The emphasis on women’s intrinsic purity was unique to the nineteenth century. Its result was an extraordinary desexualization of women—or at least of
good
women, the kind of woman a man would want to marry and the kind of woman a good girl would wish to be. Given the deeply rooted Christian suspicion of sexuality, however, the new view of women as intrinsically asexual improved their reputation. Whereas women had once been considered snares of the devil, they were now viewed as sexual innocents whose purity should inspire all decent men to control their own sexual impulses and baser appetites.

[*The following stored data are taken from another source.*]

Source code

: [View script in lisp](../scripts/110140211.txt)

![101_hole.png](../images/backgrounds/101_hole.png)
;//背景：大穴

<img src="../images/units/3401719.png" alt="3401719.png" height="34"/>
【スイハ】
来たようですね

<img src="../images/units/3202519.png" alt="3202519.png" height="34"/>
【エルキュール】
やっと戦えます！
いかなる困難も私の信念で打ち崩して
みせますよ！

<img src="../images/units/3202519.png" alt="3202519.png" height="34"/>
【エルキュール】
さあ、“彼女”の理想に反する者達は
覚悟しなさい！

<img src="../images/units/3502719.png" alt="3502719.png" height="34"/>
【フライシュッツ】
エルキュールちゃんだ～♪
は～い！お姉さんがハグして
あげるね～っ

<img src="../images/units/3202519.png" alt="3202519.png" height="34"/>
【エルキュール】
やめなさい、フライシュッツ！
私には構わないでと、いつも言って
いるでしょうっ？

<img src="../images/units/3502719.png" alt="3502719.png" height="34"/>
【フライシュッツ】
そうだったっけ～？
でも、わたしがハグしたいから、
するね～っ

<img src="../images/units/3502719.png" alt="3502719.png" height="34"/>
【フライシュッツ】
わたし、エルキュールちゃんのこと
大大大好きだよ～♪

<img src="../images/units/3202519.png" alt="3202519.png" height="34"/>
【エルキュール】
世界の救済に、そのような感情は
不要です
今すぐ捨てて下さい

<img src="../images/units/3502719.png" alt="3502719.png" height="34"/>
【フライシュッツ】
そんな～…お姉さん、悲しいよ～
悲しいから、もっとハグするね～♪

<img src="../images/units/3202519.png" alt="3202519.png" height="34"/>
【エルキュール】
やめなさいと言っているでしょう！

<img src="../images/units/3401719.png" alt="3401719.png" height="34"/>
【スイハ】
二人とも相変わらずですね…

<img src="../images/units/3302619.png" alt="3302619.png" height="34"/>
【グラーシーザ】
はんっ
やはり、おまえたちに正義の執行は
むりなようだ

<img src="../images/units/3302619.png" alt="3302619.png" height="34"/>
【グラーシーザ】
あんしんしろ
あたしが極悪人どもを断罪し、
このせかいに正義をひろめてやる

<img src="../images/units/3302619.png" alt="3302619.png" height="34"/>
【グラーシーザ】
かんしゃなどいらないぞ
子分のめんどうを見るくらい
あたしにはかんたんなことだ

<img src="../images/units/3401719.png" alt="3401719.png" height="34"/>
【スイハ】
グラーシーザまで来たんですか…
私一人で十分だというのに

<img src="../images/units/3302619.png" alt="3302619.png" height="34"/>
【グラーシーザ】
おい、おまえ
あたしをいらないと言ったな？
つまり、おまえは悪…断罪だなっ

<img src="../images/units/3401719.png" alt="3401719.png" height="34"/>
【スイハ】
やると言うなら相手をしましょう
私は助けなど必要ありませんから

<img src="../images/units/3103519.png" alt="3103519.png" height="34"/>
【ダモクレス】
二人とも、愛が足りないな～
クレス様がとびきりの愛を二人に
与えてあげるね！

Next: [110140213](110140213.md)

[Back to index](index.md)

The cult of female purity offered a temporary reconciliation between the egalitarian aspirations raised by the Enlightenment and the fears that equality would overturn the social order. The doctrine of men’s and women’s separate spheres encouraged men to take a more enlightened attitude toward their wives than in the past without giving women the right to rebel. The cult of purity suggested that parental power could be loosened without fear of sexual anarchy, because a “true” woman would never choose the dangerous route of sexual independence. Putting women on a pedestal was a way of forestalling a resurgence of 1790s feminism without returning to traditional patriarchy.
But the critical word here is
temporary.
Even as the cult of the pure woman and her male protector seemed to sweep all other values aside during the first half of the nineteenth century, the new concept that marriage should be based on love and deep intimacy was working beneath the surface to subvert the family hierarchy and destabilize the relations between men and women.